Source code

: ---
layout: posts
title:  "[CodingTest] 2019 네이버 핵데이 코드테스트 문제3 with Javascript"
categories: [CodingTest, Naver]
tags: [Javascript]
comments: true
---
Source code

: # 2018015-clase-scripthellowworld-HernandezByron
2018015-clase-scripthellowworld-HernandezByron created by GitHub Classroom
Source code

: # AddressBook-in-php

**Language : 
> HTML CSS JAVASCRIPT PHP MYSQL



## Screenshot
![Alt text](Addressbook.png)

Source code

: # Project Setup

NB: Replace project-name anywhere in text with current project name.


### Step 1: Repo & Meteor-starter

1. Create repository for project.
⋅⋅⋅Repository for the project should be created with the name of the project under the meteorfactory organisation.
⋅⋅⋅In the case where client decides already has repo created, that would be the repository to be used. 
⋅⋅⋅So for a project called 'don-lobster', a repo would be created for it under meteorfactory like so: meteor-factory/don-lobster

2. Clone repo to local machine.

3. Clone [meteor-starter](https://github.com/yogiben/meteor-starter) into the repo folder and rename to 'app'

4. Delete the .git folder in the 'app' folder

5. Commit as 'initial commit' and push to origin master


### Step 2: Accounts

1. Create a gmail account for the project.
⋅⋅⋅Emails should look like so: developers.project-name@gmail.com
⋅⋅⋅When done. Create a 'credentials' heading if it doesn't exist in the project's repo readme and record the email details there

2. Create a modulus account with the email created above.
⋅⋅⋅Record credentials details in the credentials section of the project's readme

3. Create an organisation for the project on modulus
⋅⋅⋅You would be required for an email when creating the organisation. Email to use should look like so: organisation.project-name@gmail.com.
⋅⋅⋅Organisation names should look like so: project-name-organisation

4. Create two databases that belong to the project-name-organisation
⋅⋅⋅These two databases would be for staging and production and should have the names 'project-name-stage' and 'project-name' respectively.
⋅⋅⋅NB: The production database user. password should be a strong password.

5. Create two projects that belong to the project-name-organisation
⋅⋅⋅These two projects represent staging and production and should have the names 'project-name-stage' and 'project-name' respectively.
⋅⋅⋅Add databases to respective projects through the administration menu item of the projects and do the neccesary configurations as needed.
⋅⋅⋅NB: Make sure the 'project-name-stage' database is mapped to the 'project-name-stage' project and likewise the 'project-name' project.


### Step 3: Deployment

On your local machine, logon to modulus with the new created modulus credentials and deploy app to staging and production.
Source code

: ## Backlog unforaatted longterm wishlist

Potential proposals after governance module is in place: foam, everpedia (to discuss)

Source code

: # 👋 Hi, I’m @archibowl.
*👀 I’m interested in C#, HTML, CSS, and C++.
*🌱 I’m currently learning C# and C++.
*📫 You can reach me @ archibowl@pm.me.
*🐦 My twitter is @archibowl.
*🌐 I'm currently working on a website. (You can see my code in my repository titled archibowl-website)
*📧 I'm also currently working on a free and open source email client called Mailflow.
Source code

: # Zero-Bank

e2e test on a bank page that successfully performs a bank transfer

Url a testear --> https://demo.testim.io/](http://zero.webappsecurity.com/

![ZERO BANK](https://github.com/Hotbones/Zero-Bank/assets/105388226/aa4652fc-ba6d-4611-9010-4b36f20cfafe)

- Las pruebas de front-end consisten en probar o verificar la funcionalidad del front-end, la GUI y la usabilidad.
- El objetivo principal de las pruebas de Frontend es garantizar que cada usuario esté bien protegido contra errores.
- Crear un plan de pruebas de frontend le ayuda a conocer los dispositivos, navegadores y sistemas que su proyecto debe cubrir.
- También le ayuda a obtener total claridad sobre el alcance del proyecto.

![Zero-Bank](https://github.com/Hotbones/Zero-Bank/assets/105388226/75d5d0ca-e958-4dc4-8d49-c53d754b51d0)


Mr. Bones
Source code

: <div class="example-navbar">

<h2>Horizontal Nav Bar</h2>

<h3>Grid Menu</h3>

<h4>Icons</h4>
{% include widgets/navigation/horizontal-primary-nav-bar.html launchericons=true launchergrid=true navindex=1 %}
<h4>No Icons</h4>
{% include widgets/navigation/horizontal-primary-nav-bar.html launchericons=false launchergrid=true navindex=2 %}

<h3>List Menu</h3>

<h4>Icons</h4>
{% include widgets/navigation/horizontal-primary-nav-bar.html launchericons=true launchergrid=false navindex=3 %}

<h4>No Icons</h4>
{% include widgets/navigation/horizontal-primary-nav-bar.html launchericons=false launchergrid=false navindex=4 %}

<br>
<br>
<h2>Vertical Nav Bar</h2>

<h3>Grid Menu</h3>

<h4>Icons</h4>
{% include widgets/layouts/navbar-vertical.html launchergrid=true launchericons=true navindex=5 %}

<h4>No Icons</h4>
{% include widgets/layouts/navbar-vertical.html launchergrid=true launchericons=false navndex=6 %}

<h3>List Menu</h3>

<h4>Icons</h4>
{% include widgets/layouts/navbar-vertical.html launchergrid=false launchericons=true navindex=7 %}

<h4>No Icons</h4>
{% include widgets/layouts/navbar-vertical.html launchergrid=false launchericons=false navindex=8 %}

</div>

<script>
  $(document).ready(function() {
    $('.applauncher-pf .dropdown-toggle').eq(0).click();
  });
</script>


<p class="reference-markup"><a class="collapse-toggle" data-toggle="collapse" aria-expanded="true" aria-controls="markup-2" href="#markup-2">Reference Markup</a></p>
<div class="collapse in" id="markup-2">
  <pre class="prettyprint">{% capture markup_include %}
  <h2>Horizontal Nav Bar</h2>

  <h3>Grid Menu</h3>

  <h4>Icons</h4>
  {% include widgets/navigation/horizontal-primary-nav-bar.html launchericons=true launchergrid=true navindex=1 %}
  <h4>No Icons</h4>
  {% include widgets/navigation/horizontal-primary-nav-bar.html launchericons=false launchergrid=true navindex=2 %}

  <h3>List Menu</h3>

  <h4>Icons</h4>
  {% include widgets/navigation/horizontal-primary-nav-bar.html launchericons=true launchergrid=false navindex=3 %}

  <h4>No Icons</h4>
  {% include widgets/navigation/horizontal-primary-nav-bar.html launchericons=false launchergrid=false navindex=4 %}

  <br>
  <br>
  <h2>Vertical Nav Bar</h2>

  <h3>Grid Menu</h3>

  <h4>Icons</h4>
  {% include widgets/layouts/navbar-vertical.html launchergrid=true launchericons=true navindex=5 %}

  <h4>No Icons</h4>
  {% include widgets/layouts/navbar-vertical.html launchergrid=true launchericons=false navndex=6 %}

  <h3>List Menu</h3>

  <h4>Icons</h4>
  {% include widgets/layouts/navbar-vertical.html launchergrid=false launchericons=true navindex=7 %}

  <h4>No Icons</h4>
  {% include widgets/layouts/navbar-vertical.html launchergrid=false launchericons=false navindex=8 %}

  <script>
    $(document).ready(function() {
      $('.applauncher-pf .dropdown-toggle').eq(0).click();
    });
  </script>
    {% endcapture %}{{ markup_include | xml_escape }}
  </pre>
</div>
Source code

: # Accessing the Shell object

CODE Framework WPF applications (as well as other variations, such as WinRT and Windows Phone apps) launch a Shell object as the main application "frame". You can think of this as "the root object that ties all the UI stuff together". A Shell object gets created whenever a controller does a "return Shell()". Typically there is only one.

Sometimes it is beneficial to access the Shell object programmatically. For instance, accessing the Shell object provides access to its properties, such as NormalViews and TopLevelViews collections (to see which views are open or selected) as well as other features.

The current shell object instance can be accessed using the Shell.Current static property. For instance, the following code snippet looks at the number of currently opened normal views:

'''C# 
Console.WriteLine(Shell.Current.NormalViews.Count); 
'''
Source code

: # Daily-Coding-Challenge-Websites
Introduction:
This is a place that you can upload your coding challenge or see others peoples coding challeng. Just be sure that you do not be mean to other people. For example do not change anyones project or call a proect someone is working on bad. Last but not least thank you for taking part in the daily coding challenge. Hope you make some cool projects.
..............................
TASK INSTRUCTIONS:
Copy out every record above once more, precisely as written.

ANSWER:
Source code

: ---
layout: posts
title:  "[CodingTest] 2019 네이버 핵데이 코드테스트 문제3 with Javascript"
categories: [CodingTest, Naver]
tags: [Javascript]
comments: true
---
Source code

: # 2018015-clase-scripthellowworld-HernandezByron
2018015-clase-scripthellowworld-HernandezByron created by GitHub Classroom
Source code

: # AddressBook-in-php

**Language : 
> HTML CSS JAVASCRIPT PHP MYSQL



## Screenshot
![Alt text](Addressbook.png)

Source code

: # Project Setup

NB: Replace project-name anywhere in text with current project name.


### Step 1: Repo & Meteor-starter

1. Create repository for project.
⋅⋅⋅Repository for the project should be created with the name of the project under the meteorfactory organisation.
⋅⋅⋅In the case where client decides already has repo created, that would be the repository to be used. 
⋅⋅⋅So for a project called 'don-lobster', a repo would be created for it under meteorfactory like so: meteor-factory/don-lobster

2. Clone repo to local machine.

3. Clone [meteor-starter](https://github.com/yogiben/meteor-starter) into the repo folder and rename to 'app'

4. Delete the .git folder in the 'app' folder

5. Commit as 'initial commit' and push to origin master


### Step 2: Accounts

1. Create a gmail account for the project.
⋅⋅⋅Emails should look like so: developers.project-name@gmail.com
⋅⋅⋅When done. Create a 'credentials' heading if it doesn't exist in the project's repo readme and record the email details there

2. Create a modulus account with the email created above.
⋅⋅⋅Record credentials details in the credentials section of the project's readme

3. Create an organisation for the project on modulus
⋅⋅⋅You would be required for an email when creating the organisation. Email to use should look like so: organisation.project-name@gmail.com.
⋅⋅⋅Organisation names should look like so: project-name-organisation

4. Create two databases that belong to the project-name-organisation
⋅⋅⋅These two databases would be for staging and production and should have the names 'project-name-stage' and 'project-name' respectively.
⋅⋅⋅NB: The production database user. password should be a strong password.

5. Create two projects that belong to the project-name-organisation
⋅⋅⋅These two projects represent staging and production and should have the names 'project-name-stage' and 'project-name' respectively.
⋅⋅⋅Add databases to respective projects through the administration menu item of the projects and do the neccesary configurations as needed.
⋅⋅⋅NB: Make sure the 'project-name-stage' database is mapped to the 'project-name-stage' project and likewise the 'project-name' project.


### Step 3: Deployment

On your local machine, logon to modulus with the new created modulus credentials and deploy app to staging and production.
Source code

: ## Backlog unforaatted longterm wishlist

Potential proposals after governance module is in place: foam, everpedia (to discuss)

Source code

: # 👋 Hi, I’m @archibowl.
*👀 I’m interested in C#, HTML, CSS, and C++.
*🌱 I’m currently learning C# and C++.
*📫 You can reach me @ archibowl@pm.me.
*🐦 My twitter is @archibowl.
*🌐 I'm currently working on a website. (You can see my code in my repository titled archibowl-website)
*📧 I'm also currently working on a free and open source email client called Mailflow.
Source code

: # Zero-Bank

e2e test on a bank page that successfully performs a bank transfer

Url a testear --> https://demo.testim.io/](http://zero.webappsecurity.com/

![ZERO BANK](https://github.com/Hotbones/Zero-Bank/assets/105388226/aa4652fc-ba6d-4611-9010-4b36f20cfafe)

- Las pruebas de front-end consisten en probar o verificar la funcionalidad del front-end, la GUI y la usabilidad.
- El objetivo principal de las pruebas de Frontend es garantizar que cada usuario esté bien protegido contra errores.
- Crear un plan de pruebas de frontend le ayuda a conocer los dispositivos, navegadores y sistemas que su proyecto debe cubrir.
- También le ayuda a obtener total claridad sobre el alcance del proyecto.

![Zero-Bank](https://github.com/Hotbones/Zero-Bank/assets/105388226/75d5d0ca-e958-4dc4-8d49-c53d754b51d0)


Mr. Bones
Source code

: <div class="example-navbar">

<h2>Horizontal Nav Bar</h2>

<h3>Grid Menu</h3>

<h4>Icons</h4>
{% include widgets/navigation/horizontal-primary-nav-bar.html launchericons=true launchergrid=true navindex=1 %}
<h4>No Icons</h4>
{% include widgets/navigation/horizontal-primary-nav-bar.html launchericons=false launchergrid=true navindex=2 %}

<h3>List Menu</h3>

<h4>Icons</h4>
{% include widgets/navigation/horizontal-primary-nav-bar.html launchericons=true launchergrid=false navindex=3 %}

<h4>No Icons</h4>
{% include widgets/navigation/horizontal-primary-nav-bar.html launchericons=false launchergrid=false navindex=4 %}

<br>
<br>
<h2>Vertical Nav Bar</h2>

<h3>Grid Menu</h3>

<h4>Icons</h4>
{% include widgets/layouts/navbar-vertical.html launchergrid=true launchericons=true navindex=5 %}

<h4>No Icons</h4>
{% include widgets/layouts/navbar-vertical.html launchergrid=true launchericons=false navndex=6 %}

<h3>List Menu</h3>

<h4>Icons</h4>
{% include widgets/layouts/navbar-vertical.html launchergrid=false launchericons=true navindex=7 %}

<h4>No Icons</h4>
{% include widgets/layouts/navbar-vertical.html launchergrid=false launchericons=false navindex=8 %}

</div>

<script>
  $(document).ready(function() {
    $('.applauncher-pf .dropdown-toggle').eq(0).click();
  });
</script>


<p class="reference-markup"><a class="collapse-toggle" data-toggle="collapse" aria-expanded="true" aria-controls="markup-2" href="#markup-2">Reference Markup</a></p>
<div class="collapse in" id="markup-2">
  <pre class="prettyprint">{% capture markup_include %}
  <h2>Horizontal Nav Bar</h2>

  <h3>Grid Menu</h3>

  <h4>Icons</h4>
  {% include widgets/navigation/horizontal-primary-nav-bar.html launchericons=true launchergrid=true navindex=1 %}
  <h4>No Icons</h4>
  {% include widgets/navigation/horizontal-primary-nav-bar.html launchericons=false launchergrid=true navindex=2 %}

  <h3>List Menu</h3>

  <h4>Icons</h4>
  {% include widgets/navigation/horizontal-primary-nav-bar.html launchericons=true launchergrid=false navindex=3 %}

  <h4>No Icons</h4>
  {% include widgets/navigation/horizontal-primary-nav-bar.html launchericons=false launchergrid=false navindex=4 %}

  <br>
  <br>
  <h2>Vertical Nav Bar</h2>

  <h3>Grid Menu</h3>

  <h4>Icons</h4>
  {% include widgets/layouts/navbar-vertical.html launchergrid=true launchericons=true navindex=5 %}

  <h4>No Icons</h4>
  {% include widgets/layouts/navbar-vertical.html launchergrid=true launchericons=false navndex=6 %}

  <h3>List Menu</h3>

  <h4>Icons</h4>
  {% include widgets/layouts/navbar-vertical.html launchergrid=false launchericons=true navindex=7 %}

  <h4>No Icons</h4>
  {% include widgets/layouts/navbar-vertical.html launchergrid=false launchericons=false navindex=8 %}

  <script>
    $(document).ready(function() {
      $('.applauncher-pf .dropdown-toggle').eq(0).click();
    });
  </script>
    {% endcapture %}{{ markup_include | xml_escape }}
  </pre>
</div>
Source code

: # Accessing the Shell object

CODE Framework WPF applications (as well as other variations, such as WinRT and Windows Phone apps) launch a Shell object as the main application "frame". You can think of this as "the root object that ties all the UI stuff together". A Shell object gets created whenever a controller does a "return Shell()". Typically there is only one.

Sometimes it is beneficial to access the Shell object programmatically. For instance, accessing the Shell object provides access to its properties, such as NormalViews and TopLevelViews collections (to see which views are open or selected) as well as other features.

The current shell object instance can be accessed using the Shell.Current static property. For instance, the following code snippet looks at the number of currently opened normal views:

'''C# 
Console.WriteLine(Shell.Current.NormalViews.Count); 
'''
Source code

: # Daily-Coding-Challenge-Websites
Introduction:
This is a place that you can upload your coding challenge or see others peoples coding challeng. Just be sure that you do not be mean to other people. For example do not change anyones project or call a proect someone is working on bad. Last but not least thank you for taking part in the daily coding challenge. Hope you make some cool projects.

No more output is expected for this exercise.